【NPO法人 ホスピタル・プレイ協会 すべての子どもの遊びと支援を考える会】 すべての子どもにホスピタル・プレイを届けるためのHPSの取り組み

活動紹介

 すべての子どもにホスピタル・プレイを届けるためのHPSの取り組み

■概要

 ホスピタル・プレイ・スペシャリスト(HPS)は、遊び(ホスピタル・プレイ)を用いて小児医療チームの一員として働く、英国生まれの専門職です。医療環境をチャイルドフレンドリーなものにし、病気や障がいを持つ子どもたちが医療とのかかわりを肯定的に捉えられるよう支援します。ホスピタル・プレイ協会 すべての子どもの遊びと支援を考える会は、平成24年にHPS養成講座の修了生が設立し、ホスピタル・プレイの啓発と普及のために全国で活動をしています。

 病気や障がいを持つ子どもたちは、自己肯定感を形成するための経験が損なれるだけではなく、継続する医療的ケアのために、情緒的にダメージを受ける危険性もあります。
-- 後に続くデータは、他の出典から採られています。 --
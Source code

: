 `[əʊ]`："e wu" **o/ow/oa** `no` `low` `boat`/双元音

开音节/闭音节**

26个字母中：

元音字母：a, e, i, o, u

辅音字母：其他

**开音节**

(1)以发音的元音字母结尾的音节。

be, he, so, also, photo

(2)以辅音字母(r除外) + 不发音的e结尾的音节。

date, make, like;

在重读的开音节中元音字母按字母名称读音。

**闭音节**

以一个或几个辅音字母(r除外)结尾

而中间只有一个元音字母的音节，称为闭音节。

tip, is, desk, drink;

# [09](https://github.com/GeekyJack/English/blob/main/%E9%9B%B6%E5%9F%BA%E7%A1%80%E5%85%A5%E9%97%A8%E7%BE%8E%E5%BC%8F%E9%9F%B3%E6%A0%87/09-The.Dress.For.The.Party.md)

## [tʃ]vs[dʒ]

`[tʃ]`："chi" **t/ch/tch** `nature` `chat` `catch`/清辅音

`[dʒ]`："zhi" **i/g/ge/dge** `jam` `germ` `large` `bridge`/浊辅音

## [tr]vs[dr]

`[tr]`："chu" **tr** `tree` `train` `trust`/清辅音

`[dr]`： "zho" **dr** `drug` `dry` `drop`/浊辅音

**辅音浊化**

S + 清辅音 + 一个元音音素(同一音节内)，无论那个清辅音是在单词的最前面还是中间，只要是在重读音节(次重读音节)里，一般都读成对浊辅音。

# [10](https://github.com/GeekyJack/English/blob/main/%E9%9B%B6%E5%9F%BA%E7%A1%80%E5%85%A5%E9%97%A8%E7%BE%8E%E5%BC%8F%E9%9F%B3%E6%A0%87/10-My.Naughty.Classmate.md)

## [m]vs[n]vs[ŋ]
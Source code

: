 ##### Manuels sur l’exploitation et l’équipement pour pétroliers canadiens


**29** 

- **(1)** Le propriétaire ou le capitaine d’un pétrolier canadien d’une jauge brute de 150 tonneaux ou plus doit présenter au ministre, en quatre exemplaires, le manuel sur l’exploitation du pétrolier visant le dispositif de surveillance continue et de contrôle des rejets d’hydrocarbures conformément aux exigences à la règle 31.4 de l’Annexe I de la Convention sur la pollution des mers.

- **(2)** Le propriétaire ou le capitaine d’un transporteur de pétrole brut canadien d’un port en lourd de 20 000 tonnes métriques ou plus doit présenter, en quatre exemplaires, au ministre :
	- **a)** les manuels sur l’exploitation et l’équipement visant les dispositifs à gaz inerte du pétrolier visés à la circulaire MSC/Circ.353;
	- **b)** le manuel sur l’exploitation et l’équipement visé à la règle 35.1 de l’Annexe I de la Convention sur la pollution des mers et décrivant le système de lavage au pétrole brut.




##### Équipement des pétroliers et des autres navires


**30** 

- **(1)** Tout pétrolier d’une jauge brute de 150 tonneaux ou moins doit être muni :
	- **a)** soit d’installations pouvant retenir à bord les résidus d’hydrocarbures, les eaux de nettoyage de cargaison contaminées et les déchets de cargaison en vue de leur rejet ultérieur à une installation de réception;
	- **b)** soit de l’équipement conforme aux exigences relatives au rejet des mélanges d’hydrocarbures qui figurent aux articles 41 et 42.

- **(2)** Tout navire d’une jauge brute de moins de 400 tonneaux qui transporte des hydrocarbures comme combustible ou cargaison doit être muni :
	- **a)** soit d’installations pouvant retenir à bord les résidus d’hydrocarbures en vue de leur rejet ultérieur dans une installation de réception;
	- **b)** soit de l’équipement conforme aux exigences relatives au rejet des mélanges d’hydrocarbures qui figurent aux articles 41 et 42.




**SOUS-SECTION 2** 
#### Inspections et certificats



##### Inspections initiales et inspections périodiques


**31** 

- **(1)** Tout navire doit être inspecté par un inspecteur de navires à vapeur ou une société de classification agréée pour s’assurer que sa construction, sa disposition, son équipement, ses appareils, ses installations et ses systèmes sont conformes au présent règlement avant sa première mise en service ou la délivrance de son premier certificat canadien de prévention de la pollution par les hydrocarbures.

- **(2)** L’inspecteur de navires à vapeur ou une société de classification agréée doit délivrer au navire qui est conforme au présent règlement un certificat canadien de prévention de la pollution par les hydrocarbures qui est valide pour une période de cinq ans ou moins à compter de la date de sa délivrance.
子どもとしてのありようが最も顕著に表れる「遊び」も制限され、大人によって「遊べない子ども」と勝手に分類される可能性があるため、自己実現していく過程を作ることも困難です。命を継続するための医療と、命を輝かせるための「遊び」を組み合わせ、子どもにやさしい医療を実現するためにHPSは努力します。

 具体的な活動として、医療的ケアを必要とする子どもたちにホスピタル・プレイを届ける活動、またホスピタル・プレ
イを普及するための教育研究活動や、有資格者へのキャリアアップ活動も実施しています。

■成果

 静岡県立大学短期大学部と協働し、HPS養成事業に深くかかわっており、これまでにホスピタル・プレイ体験型ワークショップを全国8ヶ所16回開催し、子どもときょうだい、家族を対象にホスピタル・プレイに実際に触れてもらう活動を行ないました。平成28年度は北海道、静岡、愛知で計3回開催し、58家族121名の参加がありました。ワークショップが1日限りの体験で終わることのないよう、家庭でもできる遊びの提案も行っており、病気や障がいを持つ子どもとときょうだいが共に楽しく遊び、家族は子どもの新たな一面を発見することができました。

 さらに医療的ケアを受けながら在宅で生活する子どもたちへの在宅支援については、5年間で27名の病児、障がい児の自宅を訪れ、平成28年度は7名のHPSが3歳~15歳の12名の子どもへ127回訪問しました。HPSのかかわりにより「患児」から「子ども」に戻すこと、子どもとしての当り前の「生」を外に向けて発信すること、生まれてきてよかった、生んでよかったと思える親子の関係性づくりができました。

 また、在宅支援時に看護師やPT(理学療法士)やOT(作業療法士)の見学受け入れや、HPSが子どものケアに同行しPTやOTにアドバイスを行うなど多職種間の横のつながりもできました。在宅支援に関わるHPSに求められる知識や技術、態度に対する理解も深まり、今後はその成果を在宅医療に関わる専門職と共有し、チームとしての働きかけの向上を図っていきます。